One of my favourite restaurant starters when I visit Spain is revueltos. Basically scrambled eggs with the mushrooms, to which prawns are often added. They generally cook the eggs much firmer than I would usually do - not quite a chopped omelette but on its w ay to becoming one.
I like enoki sprinkled in a summer salad My all time favorite mushroom recipe is ‘Mushrooms St. Thomas’, first enjoyed one summer. Does that count?
I make marinated mushrooms quite often in the summer, pretty much like you do only no sugar and more garlic and fresh herbs. Yum.
This is a long shot because of availability and cost: stuffed morels. They’re in season here now, but are US$24/lb. Some years, the price drops to below US$15, and I jump on them. I select large ones (golf ball size or larger), enlarge the cut end, then stuff some of them with a pre-cooked ground meat-and-rice mix (Greek kima), some with Italian sausage, some with ricotta cheese. Roasted bell peppers would work, too. In a rimmed baking sheet, I pour in a good amount of olive oil, roll the stuffed morels around in it, then into the oven at 375 until browned.
We make these several times a summer:
I swap basil for the suggested herbs. I had some leftover filling last time, so I chopped up some zucchini and covered it with the filling and cooked it on the grill. It was a tasty experiment that I will repeat.
I use mushrooms all the time; but I’d like to throw in few ideas to shed on youse. I notice these days most stores won’t sell the white (agaricus bisporus) ones at full maturity (opened up). I believe this is so you won’t do my little easy trick. When I find one opened up, I’ll run water over the gills and into a pot. After I’ve done several, I’ll toss that spore water in my yard. I don’t use any chemicals on my lawn. I’ll bet I’ve harvested near 150 lbs. of those over 20 years. Most mushrooms have a preferred substrate in which to begin the mycelial process. A mushroom is really the fruit of the mycelial “hairs” under the soil. So, if I was washing morel spores, I’d find a dead elm stump to dump them near. They like to grow where there are dead elm roots. Boletes like pine litter. Chanterelles like low nitrogen/low PH substrates (easy to grow indoors.)
Now, the only issue with growing them, is that they pop up en masse. What to do with all that fungal material? I’ll blanch then freeze some, but I’ll dry and pulverise if I have a big buch. That powder is flippin’ gold. Pasta sauces, soups, stews, gumbo. I’ll replace flour in gravy with the use mushroom powder. One failure was dehydrating a bunch of puffballs I found. Huge puffballs, reduced to just a pinch of powder. Unreal.

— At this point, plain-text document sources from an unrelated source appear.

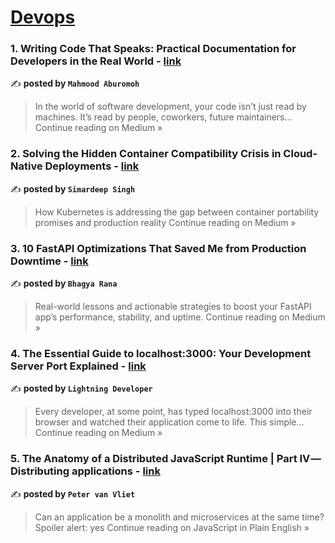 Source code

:
<h1><a href=https://medium.com/tag/devops/recommended target="_blank" rel="noopener noreferrer">Devops</a></h1>
<h3>1. Writing Code That Speaks: Practical Documentation for Developers in the Real World - <a href="https://medium.com/@mahmood.aburomoh/writing-code-that-speaks-practical-documentation-for-developers-in-the-real-world-6e2f6ba4b8de?source=rss------devops-5" target="_blank" rel="noopener noreferrer">link</a></h3>

✍️ **posted by `Mahmood Aburomoh`**

<blockquote>In the world of software development, your code isn’t just read by machines. It’s read by people, coworkers, future maintainers…
Continue reading on Medium »</blockquote>

<h3>2. Solving the Hidden Container Compatibility Crisis in Cloud-Native Deployments - <a href="https://medium.com/@simardeep.oberoi/solving-the-hidden-container-compatibility-crisis-in-cloud-native-deployments-67d8e60f2880?source=rss------devops-5" target="_blank" rel="noopener noreferrer">link</a></h3>

✍️ **posted by `Simardeep Singh`**

<blockquote>How Kubernetes is addressing the gap between container portability promises and production reality
Continue reading on Medium »</blockquote>

<h3>3. 10 FastAPI Optimizations That Saved Me from Production Downtime - <a href="https://medium.com/@bhagyarana80/10-fastapi-optimizations-that-saved-me-from-production-downtime-42a3f40013c5?source=rss------devops-5" target="_blank" rel="noopener noreferrer">link</a></h3>

✍️ **posted by `Bhagya Rana`**

<blockquote>Real-world lessons and actionable strategies to boost your FastAPI app’s performance, stability, and uptime.
Continue reading on Medium »</blockquote>

<h3>4. The Essential Guide to localhost:3000: Your Development Server Port Explained - <a href="https://medium.com/@bishakhghosh0/the-essential-guide-to-localhost-3000-your-development-server-port-explained-1a4c8533c397?source=rss------devops-5" target="_blank" rel="noopener noreferrer">link</a></h3>

✍️ **posted by `Lightning Developer`**

<blockquote>Every developer, at some point, has typed localhost:3000 into their browser and watched their application come to life. This simple…
Continue reading on Medium »</blockquote>

<h3>5. The Anatomy of a Distributed JavaScript Runtime | Part IV — Distributing applications - <a href="https://javascript.plainenglish.io/the-anatomy-of-a-distributed-javascript-runtime-part-iv-distributing-applications-7e9e9b7df54f?source=rss------devops-5" target="_blank" rel="noopener noreferrer">link</a></h3>

✍️ **posted by `Peter van Vliet`**

<blockquote>Can an application be a monolith and microservices at the same time? Spoiler alert: yes
Continue reading on JavaScript in Plain English »</blockquote>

Maitake (hen of the woods) is one you just remember where you found them, and they’ll often come back the next year. Perfect pulverizing mushroom because they are tough.
You can also eat ink caps (coprinopsis atramentaria), but avoid alcohol if you do. This is what antabuse is made of.
Avoid LBMs and ball joints. Most “deadlies” are one of those two. Amanitas (virosa and phalloides).
Look at the ball joint at the base. Danger Will Robinson!!! These amanitas have a habit of living among similar looking edibles. Muy importante you check EVERY mushroom before saving for consumption. That means getting under the base. Bad day when you find you need a liver transplant ASAP or die.
Galerina marginata/autumnalis. https://mdc.mo.gov/discover-nature/field-guide/deadly-galerina
Could be a honey cap, or chicken mushroom. If you’re not sure via spore print, you don’t collect Little Brown Mushrooms, periodt.
Enjoy your fungi!!! Just not those three.
Do morels like any other trees?
Goodness, that is a ‘steak’!
Glad you posted this. I recall every spring in the BA, some families would be tragically poisoned from foraging 'rooms. Education is key!
Curious, what is the BA?
(San Francisco/Oakland) Bay Area?
Or wondering if it could be Boston area?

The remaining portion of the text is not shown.